Location: Invasive Plant Research LaboratoryTitle: Weevils versus no weevils: a comparison of Salvinia minima populations in Florida and Louisiana Author
Submitted to: Florida Entomologist
Publication Type: Peer Reviewed Journal
Publication Acceptance Date: 9/5/2012
Publication Date: 9/30/2012
Citation: Tipping, P.W., Martin, M., Center, T.D. 2012. Weevils versus no weevils: a comparison of Salvinia minima populations in Florida and Louisiana. Florida Entomologist. 95(3):779-782. Interpretive Summary: Although the range of common salvinia in the U.S. includes Florida and Louisiana, the plant behaves differently between states, most notably in Louisiana where it is considered a significant aquatic weed. Plant and insect populations were sampled 11 times in both states over consecutive weeks during 2002 through 2004. Common salvinia biomass was more than twice as high in Louisiana as compared to Florida. Plant coverage was also greater and plants were healthier in Louisiana. Although air temperature was greater in Louisiana, water temperature was the same between sites. The most unequivocal difference between states was the absence of the weevil Cyrtobagous salviniae in Louisiana. This specialist herbivore has repeatedly demonstrated its ability to suppress common and giant salvinia and is probably the reason why the weed status of the plant differs between the states.

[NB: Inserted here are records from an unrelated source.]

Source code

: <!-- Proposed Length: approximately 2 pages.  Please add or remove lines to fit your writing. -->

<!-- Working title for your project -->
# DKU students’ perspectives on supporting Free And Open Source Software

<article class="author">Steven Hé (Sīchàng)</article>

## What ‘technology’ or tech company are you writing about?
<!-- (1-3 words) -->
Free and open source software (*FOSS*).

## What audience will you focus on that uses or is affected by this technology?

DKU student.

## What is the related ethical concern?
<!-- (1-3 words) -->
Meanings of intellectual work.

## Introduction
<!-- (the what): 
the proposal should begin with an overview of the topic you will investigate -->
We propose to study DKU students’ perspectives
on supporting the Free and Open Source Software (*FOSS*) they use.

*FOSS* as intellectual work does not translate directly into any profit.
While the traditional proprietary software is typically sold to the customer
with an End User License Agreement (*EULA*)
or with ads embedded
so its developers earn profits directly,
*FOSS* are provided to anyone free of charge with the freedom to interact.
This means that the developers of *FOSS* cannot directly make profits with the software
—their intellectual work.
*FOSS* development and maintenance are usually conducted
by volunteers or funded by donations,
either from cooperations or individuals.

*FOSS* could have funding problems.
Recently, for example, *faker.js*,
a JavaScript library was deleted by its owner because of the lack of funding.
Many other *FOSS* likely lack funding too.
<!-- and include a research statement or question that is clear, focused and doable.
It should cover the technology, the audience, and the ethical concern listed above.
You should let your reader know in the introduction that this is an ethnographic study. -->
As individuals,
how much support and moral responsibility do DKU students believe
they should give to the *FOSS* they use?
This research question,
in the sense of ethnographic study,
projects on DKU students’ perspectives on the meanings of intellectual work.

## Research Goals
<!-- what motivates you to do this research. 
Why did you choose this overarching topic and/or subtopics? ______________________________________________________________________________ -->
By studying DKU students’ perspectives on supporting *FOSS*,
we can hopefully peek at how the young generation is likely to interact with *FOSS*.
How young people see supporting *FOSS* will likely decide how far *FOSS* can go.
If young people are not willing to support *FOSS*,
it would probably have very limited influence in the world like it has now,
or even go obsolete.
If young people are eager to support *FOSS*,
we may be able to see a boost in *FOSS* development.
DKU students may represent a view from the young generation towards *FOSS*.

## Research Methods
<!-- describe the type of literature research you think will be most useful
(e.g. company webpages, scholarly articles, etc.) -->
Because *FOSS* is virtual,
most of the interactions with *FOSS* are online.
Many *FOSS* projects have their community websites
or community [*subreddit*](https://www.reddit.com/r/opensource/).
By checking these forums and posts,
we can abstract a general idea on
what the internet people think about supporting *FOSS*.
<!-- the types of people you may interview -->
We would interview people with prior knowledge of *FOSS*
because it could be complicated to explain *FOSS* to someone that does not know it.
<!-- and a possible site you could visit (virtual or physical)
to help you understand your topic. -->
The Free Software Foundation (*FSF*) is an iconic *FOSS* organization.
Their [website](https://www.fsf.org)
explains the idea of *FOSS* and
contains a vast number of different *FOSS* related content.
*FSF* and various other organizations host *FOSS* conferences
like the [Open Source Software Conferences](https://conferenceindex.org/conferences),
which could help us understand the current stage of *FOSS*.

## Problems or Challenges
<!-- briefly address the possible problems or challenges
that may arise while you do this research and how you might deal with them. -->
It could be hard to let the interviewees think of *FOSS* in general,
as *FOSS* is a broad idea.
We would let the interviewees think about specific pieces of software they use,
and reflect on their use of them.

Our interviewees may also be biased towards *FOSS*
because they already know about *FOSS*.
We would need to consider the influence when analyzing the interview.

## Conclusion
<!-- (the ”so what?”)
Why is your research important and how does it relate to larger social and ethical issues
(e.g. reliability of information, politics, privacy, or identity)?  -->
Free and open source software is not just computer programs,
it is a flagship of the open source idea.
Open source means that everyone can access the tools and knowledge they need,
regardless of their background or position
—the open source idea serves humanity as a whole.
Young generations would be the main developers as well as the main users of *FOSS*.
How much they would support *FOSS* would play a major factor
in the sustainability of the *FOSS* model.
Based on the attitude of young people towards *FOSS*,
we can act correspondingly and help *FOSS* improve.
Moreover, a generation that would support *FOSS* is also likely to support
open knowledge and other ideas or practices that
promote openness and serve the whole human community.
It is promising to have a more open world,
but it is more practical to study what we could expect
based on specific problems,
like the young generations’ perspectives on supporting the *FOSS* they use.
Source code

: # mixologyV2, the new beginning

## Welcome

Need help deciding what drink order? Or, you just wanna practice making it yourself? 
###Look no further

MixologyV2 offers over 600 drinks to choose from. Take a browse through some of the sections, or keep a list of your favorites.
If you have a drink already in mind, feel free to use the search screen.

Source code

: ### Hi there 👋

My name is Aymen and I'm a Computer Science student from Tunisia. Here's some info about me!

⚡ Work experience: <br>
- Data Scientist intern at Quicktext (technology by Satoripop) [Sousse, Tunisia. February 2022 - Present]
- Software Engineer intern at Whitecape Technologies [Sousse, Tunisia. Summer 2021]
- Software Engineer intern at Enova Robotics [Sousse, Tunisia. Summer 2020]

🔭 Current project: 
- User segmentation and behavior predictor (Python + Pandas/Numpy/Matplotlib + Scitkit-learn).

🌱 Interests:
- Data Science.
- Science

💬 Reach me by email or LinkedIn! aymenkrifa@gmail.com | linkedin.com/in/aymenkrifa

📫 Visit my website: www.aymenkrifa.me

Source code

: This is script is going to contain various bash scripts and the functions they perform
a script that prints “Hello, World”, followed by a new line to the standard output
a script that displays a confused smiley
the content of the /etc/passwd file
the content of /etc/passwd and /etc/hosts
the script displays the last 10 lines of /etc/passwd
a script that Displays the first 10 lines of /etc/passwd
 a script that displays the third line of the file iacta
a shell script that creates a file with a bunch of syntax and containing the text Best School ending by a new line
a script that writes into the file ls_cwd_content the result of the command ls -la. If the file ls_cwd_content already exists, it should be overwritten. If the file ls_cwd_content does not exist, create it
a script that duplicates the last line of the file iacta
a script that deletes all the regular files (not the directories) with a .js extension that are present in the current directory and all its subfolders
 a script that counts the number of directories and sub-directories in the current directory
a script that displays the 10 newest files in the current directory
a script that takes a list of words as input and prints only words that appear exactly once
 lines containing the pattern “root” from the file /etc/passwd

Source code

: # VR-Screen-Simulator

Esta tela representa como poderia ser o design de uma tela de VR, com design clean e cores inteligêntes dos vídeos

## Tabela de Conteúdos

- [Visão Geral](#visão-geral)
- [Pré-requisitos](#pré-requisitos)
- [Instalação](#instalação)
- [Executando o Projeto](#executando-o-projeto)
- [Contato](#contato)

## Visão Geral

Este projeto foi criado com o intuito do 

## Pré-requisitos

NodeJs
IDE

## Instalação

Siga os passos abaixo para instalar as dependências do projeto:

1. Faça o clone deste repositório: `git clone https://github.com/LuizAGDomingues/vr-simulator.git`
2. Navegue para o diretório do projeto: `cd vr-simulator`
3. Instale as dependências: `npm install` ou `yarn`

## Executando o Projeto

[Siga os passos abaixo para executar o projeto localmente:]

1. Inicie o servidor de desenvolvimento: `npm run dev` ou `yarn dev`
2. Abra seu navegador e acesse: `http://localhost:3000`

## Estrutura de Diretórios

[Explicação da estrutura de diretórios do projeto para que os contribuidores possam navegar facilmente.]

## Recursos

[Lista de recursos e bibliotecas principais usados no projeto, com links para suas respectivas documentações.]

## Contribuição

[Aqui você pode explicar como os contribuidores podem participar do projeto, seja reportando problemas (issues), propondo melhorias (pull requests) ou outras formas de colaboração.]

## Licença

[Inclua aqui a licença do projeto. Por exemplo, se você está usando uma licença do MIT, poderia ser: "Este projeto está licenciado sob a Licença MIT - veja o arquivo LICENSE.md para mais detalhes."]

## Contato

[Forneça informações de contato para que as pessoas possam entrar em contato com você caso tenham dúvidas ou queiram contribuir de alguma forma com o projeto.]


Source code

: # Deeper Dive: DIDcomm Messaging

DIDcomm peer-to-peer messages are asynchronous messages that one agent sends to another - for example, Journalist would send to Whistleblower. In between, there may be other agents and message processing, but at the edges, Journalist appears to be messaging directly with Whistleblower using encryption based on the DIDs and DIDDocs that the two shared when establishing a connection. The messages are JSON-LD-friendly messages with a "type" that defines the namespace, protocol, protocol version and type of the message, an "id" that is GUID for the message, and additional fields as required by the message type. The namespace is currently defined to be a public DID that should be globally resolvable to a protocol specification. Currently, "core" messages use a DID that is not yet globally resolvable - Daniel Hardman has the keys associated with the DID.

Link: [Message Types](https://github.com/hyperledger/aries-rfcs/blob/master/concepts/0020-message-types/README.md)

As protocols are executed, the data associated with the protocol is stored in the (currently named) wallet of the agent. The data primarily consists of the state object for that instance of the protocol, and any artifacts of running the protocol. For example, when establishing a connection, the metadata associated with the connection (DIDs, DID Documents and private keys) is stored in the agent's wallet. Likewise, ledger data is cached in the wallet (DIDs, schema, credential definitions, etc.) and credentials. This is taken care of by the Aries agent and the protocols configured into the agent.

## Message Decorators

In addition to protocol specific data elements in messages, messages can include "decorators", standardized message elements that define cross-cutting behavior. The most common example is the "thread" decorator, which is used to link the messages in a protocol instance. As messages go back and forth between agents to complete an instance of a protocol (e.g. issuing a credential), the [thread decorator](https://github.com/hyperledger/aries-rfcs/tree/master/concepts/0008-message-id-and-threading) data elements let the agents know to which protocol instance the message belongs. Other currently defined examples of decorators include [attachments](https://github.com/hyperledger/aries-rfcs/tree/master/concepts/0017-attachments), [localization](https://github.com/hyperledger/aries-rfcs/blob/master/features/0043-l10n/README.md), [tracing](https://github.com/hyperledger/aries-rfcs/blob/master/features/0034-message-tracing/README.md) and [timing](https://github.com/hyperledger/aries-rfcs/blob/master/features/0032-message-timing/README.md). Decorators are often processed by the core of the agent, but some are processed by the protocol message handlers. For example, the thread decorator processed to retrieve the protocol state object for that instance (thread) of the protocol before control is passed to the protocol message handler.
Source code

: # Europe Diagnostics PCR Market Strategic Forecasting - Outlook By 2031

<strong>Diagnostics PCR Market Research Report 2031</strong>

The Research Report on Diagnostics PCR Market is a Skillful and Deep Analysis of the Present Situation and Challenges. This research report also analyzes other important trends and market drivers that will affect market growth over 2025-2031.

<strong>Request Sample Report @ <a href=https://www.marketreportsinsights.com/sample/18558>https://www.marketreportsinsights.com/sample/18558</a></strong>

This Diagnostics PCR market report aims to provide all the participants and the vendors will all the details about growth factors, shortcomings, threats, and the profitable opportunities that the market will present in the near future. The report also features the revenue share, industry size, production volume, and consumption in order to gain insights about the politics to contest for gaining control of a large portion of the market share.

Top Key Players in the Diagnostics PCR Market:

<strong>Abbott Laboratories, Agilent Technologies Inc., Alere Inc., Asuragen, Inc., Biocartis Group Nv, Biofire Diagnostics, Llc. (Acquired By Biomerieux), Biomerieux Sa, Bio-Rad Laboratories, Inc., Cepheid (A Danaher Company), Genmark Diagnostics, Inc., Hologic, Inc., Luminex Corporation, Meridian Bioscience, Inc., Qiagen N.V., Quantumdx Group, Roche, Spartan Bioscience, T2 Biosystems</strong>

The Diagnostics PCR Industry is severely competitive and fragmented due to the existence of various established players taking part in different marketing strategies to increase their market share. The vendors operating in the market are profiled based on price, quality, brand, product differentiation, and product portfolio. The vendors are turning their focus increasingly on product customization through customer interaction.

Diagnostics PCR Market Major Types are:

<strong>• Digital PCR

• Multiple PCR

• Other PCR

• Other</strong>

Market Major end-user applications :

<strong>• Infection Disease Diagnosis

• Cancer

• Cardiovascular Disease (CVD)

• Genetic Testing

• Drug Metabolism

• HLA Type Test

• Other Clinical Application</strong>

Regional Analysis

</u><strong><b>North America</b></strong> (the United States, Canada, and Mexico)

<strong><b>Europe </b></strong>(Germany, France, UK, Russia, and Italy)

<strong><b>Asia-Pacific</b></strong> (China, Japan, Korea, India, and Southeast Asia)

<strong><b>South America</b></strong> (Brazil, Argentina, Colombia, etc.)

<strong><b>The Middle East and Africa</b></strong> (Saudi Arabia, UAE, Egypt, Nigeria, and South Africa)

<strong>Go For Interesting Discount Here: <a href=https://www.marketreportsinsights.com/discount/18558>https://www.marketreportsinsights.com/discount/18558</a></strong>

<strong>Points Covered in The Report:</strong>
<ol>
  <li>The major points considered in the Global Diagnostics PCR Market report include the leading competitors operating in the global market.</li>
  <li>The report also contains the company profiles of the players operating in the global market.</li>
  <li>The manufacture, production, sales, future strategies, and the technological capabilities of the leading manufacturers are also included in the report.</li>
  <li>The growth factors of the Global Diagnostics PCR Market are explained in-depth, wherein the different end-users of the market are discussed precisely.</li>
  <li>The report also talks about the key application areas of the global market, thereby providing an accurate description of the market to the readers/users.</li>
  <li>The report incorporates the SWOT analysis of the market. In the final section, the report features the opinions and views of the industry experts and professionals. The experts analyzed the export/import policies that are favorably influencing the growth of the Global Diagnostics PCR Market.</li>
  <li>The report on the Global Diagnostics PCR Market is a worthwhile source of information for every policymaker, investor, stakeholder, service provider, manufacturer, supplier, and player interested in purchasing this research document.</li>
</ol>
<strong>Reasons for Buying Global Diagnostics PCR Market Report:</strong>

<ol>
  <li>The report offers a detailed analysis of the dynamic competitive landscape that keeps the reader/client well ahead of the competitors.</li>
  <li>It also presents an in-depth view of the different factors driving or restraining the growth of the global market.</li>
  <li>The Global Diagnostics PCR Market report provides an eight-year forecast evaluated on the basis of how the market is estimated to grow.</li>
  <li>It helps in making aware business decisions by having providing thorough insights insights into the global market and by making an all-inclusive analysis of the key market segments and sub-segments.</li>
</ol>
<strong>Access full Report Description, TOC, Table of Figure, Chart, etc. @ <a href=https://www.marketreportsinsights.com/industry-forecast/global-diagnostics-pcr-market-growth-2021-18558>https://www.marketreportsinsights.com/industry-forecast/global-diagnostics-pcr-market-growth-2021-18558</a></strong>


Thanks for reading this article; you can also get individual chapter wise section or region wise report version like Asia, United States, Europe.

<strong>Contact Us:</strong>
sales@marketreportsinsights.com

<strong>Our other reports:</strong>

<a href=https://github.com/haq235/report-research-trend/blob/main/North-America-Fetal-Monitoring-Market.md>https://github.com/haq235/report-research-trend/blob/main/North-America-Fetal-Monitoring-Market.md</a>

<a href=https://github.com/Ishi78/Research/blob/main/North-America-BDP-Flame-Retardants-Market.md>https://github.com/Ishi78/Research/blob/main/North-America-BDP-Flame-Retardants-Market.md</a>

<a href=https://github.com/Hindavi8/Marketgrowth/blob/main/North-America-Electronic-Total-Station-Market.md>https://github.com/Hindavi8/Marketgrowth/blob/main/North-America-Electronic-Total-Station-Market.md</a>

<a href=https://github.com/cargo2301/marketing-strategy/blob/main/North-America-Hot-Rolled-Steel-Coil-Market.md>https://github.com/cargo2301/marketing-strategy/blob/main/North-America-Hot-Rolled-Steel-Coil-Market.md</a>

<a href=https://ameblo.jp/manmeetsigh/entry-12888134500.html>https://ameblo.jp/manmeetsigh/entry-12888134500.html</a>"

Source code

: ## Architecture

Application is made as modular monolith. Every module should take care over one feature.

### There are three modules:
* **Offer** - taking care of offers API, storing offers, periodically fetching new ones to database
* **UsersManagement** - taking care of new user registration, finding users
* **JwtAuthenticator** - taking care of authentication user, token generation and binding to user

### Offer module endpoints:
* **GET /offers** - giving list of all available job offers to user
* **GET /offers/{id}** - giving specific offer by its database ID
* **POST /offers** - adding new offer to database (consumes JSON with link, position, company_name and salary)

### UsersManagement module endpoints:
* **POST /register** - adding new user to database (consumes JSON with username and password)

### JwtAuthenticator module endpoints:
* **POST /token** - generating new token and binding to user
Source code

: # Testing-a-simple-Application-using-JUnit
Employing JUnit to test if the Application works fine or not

Technical Abstract: Cyrtobagous salviniae Calder and Sands (Coleoptera: Curculionidae) is a successful biological control agents of aquatic weeds including common salvinia, Salvinia minima. Although S. minima has caused significant problems in Louisiana, it rarely forms persistent mats in Florida, perhaps because of the presence of C. salviniae in Florida but not Louisiana. The goal of this study was to compare population variables of S. minima between two similar but distant areas that differed primarily in the presence or absence of C. salviniae. Environmental, plant, and insect variables were compared between field sites in Florida and Louisiana during 2002 through 2005. Sites were located in selected natural areas in south Florida and in Jean Lafitte National Park and Preserve near New Orleans, Louisiana. Eleven samples were chosen for comparison because sampling was conducted between states in consecutive weeks. The Louisiana sites contained more than twice as much S. minima biomass as their Florida counterparts. Plant coverage was also greater in Louisiana with a higher percentage of green or ‘healthier’ plants compared to Florida. Overall plant quality, based on CN ratios, was not different between states. Population patterns of S. minima between states were strikingly different with Louisiana populations exhibiting regular cycles with peaks during warmer months, while Florida populations lacked any distinct cycles. An average of 15.7 C. salviniae was recorded per square meter in Florida versus none in Louisiana. As the ability of C. salviniae to regulate S. minima has been well documented, we submit that its absence in Louisiana largely explains the differences in S. minima population parameters compared to Florida.